Thank you Marcus, for your input.  I agree that the Canto population doesn't look as "resolved" as the Calibur population.  Could that be due to the bi-exponential vs log plot used to collect and analyze the data on Canto vs. Calibur , respectively?  I wouldn't think changing the gates would change the percentages, but it could affect where we draw the gates in the first place.  I'm interested in how to calculate the signal to noise ratio...does the software do that for you?  Also, do you have an opinion as to which instrument provides the most accurate analysis in this setup OR in general?  Again, thank you for your thoughts.
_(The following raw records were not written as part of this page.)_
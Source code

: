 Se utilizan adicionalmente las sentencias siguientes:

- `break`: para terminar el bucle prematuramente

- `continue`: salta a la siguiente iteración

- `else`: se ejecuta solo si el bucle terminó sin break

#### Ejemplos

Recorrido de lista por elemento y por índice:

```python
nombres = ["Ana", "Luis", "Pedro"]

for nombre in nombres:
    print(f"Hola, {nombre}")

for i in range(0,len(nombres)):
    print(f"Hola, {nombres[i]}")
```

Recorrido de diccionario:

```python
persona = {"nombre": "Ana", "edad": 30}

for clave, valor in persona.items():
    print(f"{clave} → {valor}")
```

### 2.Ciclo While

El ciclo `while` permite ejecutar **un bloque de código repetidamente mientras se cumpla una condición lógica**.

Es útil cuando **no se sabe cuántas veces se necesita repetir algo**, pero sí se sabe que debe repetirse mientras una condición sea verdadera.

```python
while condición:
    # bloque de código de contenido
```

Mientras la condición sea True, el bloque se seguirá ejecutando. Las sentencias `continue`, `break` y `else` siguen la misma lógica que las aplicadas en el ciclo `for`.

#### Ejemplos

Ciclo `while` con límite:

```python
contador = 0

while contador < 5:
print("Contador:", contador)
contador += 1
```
I have not used a Canto, but have lots of experience with the Caliber and an LSRII.  I would imagine that a newer machine would be made to be at least as good as an older machine, Then again, selections of filter etc that allow for more channels can affect the overall sensitivity and how parameters are displayed.  I've seen sensitivity and displays change with different filter set-ups.  

Signal to noise is simple for you to calculate:  Gate on the CD4+ and determine the Mean Fluorescence Intensity for CD25 expression.  Do the same for the isotype control (don't gate on CD4 if you don't have the CD4 vs isotype control).  Then simply divide the signal (CD25)MFI by the noise (isotype)MFI to get a ratio.  A higher ratio indicates greater sensitivity.  

Your data display differences, I think, is your major issue.  I'm hoping the S:N calculation will let you see which machine is more sensitive.  I have to say that I think the display of the Caliber data appears to be better for resolving the CD25+ subpopulation, but maybe this can be fixed on the other machine by changing the bi-exponential/log collection parameters.

My point about gating affecting the frequencies is not about the gates used before the plots you showed but, rather, the actual quadrants used.  My point is that CD25 expression is a continuum.  Moving those quadrant gates just a little closer or further away from the controls can have a big affect.  If your using FlowJo, you could use some of their algorithms to calculate the percent positive by subtracting controls from your CD25 staining on histogram plots.  That way no lines are drawn by hand and you'll have the percent positive calculated by math.  Having said that, I rarely use this technique in the real world because I find it to be more sensitive than I think is real.  However, it is unbiased – or consistently biased.

Whouldn't it be interesting to ask the manufacturer? I am not an expert but remember some measurements with FACScalibur and later machines. I am sure Marcus is right, that the newer machine should be better, but with more filters, I could speculate that under certain conditions of an experiment, such filters eliminate some signals which otherwise might be considered positive... but this is pure speculation, I am not an expert with those machines, but was fascinated by 16 colour staining in the late 1990s at Stanford.